*** Material supplied ***
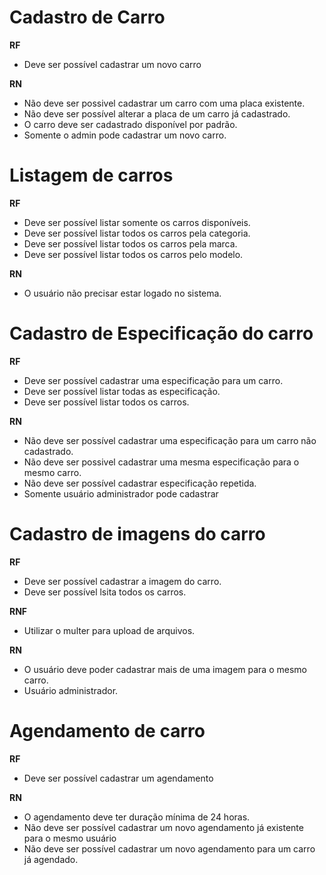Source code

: # Cadastro de Carro

**RF**
- Deve ser possível cadastrar um novo carro


**RN**
- Não deve ser possivel cadastrar um carro com uma placa existente.
- Não deve ser possível alterar a placa de um carro já cadastrado.
- O carro deve ser cadastrado disponível por padrão.
- Somente o admin pode cadastrar um novo carro.


# Listagem de carros

**RF**
- Deve ser possível listar somente os carros disponíveis.
- Deve ser possível listar todos os carros pela categoria.
- Deve ser possível listar todos os carros pela marca.
- Deve ser possível listar todos os carros pelo modelo.

**RN**
- O usuário não precisar estar logado no sistema.

# Cadastro de Especificação do carro

**RF**
- Deve ser possível cadastrar uma especificação para um carro.
- Deve ser possível listar todas as especificação.
- Deve ser possível listar todos os carros.

**RN**
- Não deve ser possível cadastrar uma especificação para um carro não cadastrado.
- Não deve ser possivel cadastrar uma mesma especificação para o mesmo carro.
- Não deve ser possível cadastrar especificação repetida.
- Somente usuário administrador pode cadastrar 


# Cadastro de imagens do carro


**RF**
- Deve ser possível cadastrar a imagem do carro.
- Deve ser possível lsita todos os carros.

**RNF**
- Utilizar o multer para upload de arquivos.

**RN**
- O usuário deve poder cadastrar mais de uma imagem para o mesmo carro.
- Usuário administrador.



# Agendamento de carro


**RF**
- Deve ser possível cadastrar um agendamento

**RN**
- O agendamento deve ter duração mínima de 24 horas.
- Não deve ser possível cadastrar um novo agendamento já existente para o mesmo usuário
- Não deve ser possível cadastrar um novo agendamento para um carro já agendado.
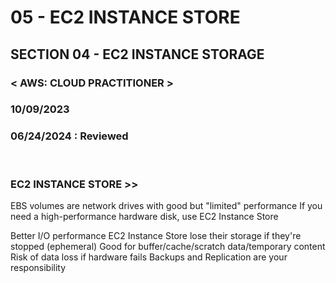 # 05 - EC2 INSTANCE STORE
## SECTION 04 - EC2 INSTANCE STORAGE<br>
### < AWS: CLOUD PRACTITIONER > <br>
### 10/09/2023 <br>
### 06/24/2024 : Reviewed <br>

<br>

### EC2 INSTANCE STORE >>

EBS volumes are network drives with good but "limited" performance
If you need a high-performance hardware disk, use EC2 Instance Store

Better I/O performance
EC2 Instance Store lose their storage if they're stopped (ephemeral)
Good for buffer/cache/scratch data/temporary content
Risk of data loss if hardware fails
Backups and Replication are your responsibility
<br>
*** End of Material supplied ***
» Work to complete
Apart from the images, reproduce the listing exactly as it appears.

» Expected output
Source code

: # Cadastro de Carro

**RF**
- Deve ser possível cadastrar um novo carro


**RN**
- Não deve ser possivel cadastrar um carro com uma placa existente.
- Não deve ser possível alterar a placa de um carro já cadastrado.
- O carro deve ser cadastrado disponível por padrão.
- Somente o admin pode cadastrar um novo carro.


# Listagem de carros

**RF**
- Deve ser possível listar somente os carros disponíveis.
- Deve ser possível listar todos os carros pela categoria.
- Deve ser possível listar todos os carros pela marca.
- Deve ser possível listar todos os carros pelo modelo.

**RN**
- O usuário não precisar estar logado no sistema.

# Cadastro de Especificação do carro

**RF**
- Deve ser possível cadastrar uma especificação para um carro.
- Deve ser possível listar todas as especificação.
- Deve ser possível listar todos os carros.

**RN**
- Não deve ser possível cadastrar uma especificação para um carro não cadastrado.
- Não deve ser possivel cadastrar uma mesma especificação para o mesmo carro.
- Não deve ser possível cadastrar especificação repetida.
- Somente usuário administrador pode cadastrar 


# Cadastro de imagens do carro


**RF**
- Deve ser possível cadastrar a imagem do carro.
- Deve ser possível lsita todos os carros.

**RNF**
- Utilizar o multer para upload de arquivos.

**RN**
- O usuário deve poder cadastrar mais de uma imagem para o mesmo carro.
- Usuário administrador.



# Agendamento de carro


**RF**
- Deve ser possível cadastrar um agendamento

**RN**
- O agendamento deve ter duração mínima de 24 horas.
- Não deve ser possível cadastrar um novo agendamento já existente para o mesmo usuário
- Não deve ser possível cadastrar um novo agendamento para um carro já agendado.
 # 05 - EC2 INSTANCE STORE
## SECTION 04 - EC2 INSTANCE STORAGE<br>
### < AWS: CLOUD PRACTITIONER > <br>
### 10/09/2023 <br>
### 06/24/2024 : Reviewed <br>

<br>

### EC2 INSTANCE STORE >>

EBS volumes are network drives with good but "limited" performance
If you need a high-performance hardware disk, use EC2 Instance Store

Better I/O performance
EC2 Instance Store lose their storage if they're stopped (ephemeral)
Good for buffer/cache/scratch data/temporary content
Risk of data loss if hardware fails
Backups and Replication are your responsibility
<br>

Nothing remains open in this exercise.